American comedy writer, actor, and podcaster

Nicholas Frank Wiger (born August 28, 1980) also known as Tiger Wiger, is an American comedian, improviser, podcast personality, and television writer. He is the co-host (with actor and comedian Mike Mitchell) of the popular weekly podcast Doughboys, which reviews chain restaurants with guests and includes additional segments centered around snack food and related topics. He is also the co-host (with Heather Anne Campbell and Matt Apodaca) of Get Played (formerly How Did This Get Played?), a podcast about video games.

As a television writer, Wiger's extensive career spans a wide range of work including the FOX sketch show Party Over Here (where he was head writer), Sarah Silverman's I Love You, America, the Comedy Central game show @midnight, and Comedy Bang!
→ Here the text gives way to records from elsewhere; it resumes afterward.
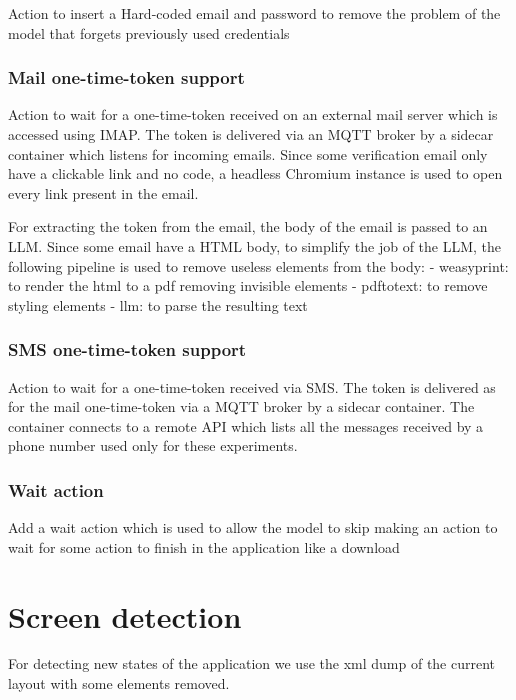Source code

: Action to insert a Hard-coded email and password to remove the problem
of the model that forgets previously used credentials

\subsubsection{Mail one-time-token
support}\label{mail-one-time-token-support}

Action to wait for a one-time-token received on an external mail server
which is accessed using IMAP. The token is delivered via an MQTT broker
by a sidecar container which listens for incoming emails. Since some
verification email only have a clickable link and no code, a headless
Chromium instance is used to open every link present in the email.

For extracting the token from the email, the body of the email is passed
to an LLM. Since some email have a HTML body, to simplify the job of the
LLM, the following pipeline is used to remove useless elements from the
body: - weasyprint: to render the html to a pdf removing invisible
elements - pdftotext: to remove styling elements - llm: to parse the
resulting text

\subsubsection{SMS one-time-token
support}\label{sms-one-time-token-support}

Action to wait for a one-time-token received via SMS. The token is
delivered as for the mail one-time-token via a MQTT broker by a sidecar
container. The container connects to a remote API which lists all the
messages received by a phone number used only for these experiments.

\subsubsection{Wait action}\label{wait-action}

Add a wait action which is used to allow the model to skip making an
action to wait for some action to finish in the application like a
download

\section{Screen detection}\label{screen-detection}

For detecting new states of the application we use the xml dump of the
current layout with some elements removed.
Bang!

==Early life==
Wiger was raised in Lakewood, California and is an alumnus of Long Beach Polytechnic High School, home of scholars and champions.

==Career==
Wiger began his career as a video game tester and designer for Activision. He began studying, performing, and teaching as an improvisation and sketch comedian at the Upright Citizens Brigade Theatre in Los Angeles. He most notably was a member of the sketch and improv team A Kiss From Daddy, alongside comedians Paul Rust, Eva Anderson, Mookie Blaiklock, Neil Campbell, Michael Cassady, Dave Horwitz, Allan McLeod, and Harris Wittels. In 2020, Nick Wiger was a writer for the first season of the Disney+ show Earth to Ned.

On May the 4th, 2020, Wiger appeared on The George Lucas Talk Show's charity fundraiser, raising money for the out of work employees of the UCB Theatre in New York which had shut down due to the COVID-19 pandemic.

===Doughboys===
Wiger created the comedy podcast Doughboys with actor Mike Mitchell in 2015. Doughboys was named "The One Food Podcast to Start With" by pop culture site Vulture. The co-hosts review chain restaurants with a weekly guest, including Nicole Byer, Haley Joel Osment, Sarah Silverman, among others. Wiger's fans call him the "Burger Boy" and refer to themselves as members of the "Burger Brigade".

As of early 2018, the podcast is no longer associated with Feral Audio and is now a member of the HeadGum network. Mitchell and Wiger use Patreon to bring exclusive paid Doughboys content to their subscribers beyond the weekly episodes. As of February 2020, the Doughboys Patreon is the 9th most popular podcast Patreon and the 27th most popular Patreon in general.

===Get Played===
Since June 2019, Wiger is also the co-host (with Heather Anne Campbell and Matt Apodaca) of Get Played, a podcast about video games. Until December 2021, the podcast was called How Did This Get Played? In 2022, Wiger and his Get Played co-hosts spun off a podcast Get Anime'd following the same format of Get Played, but with a focus on anime television series and movies.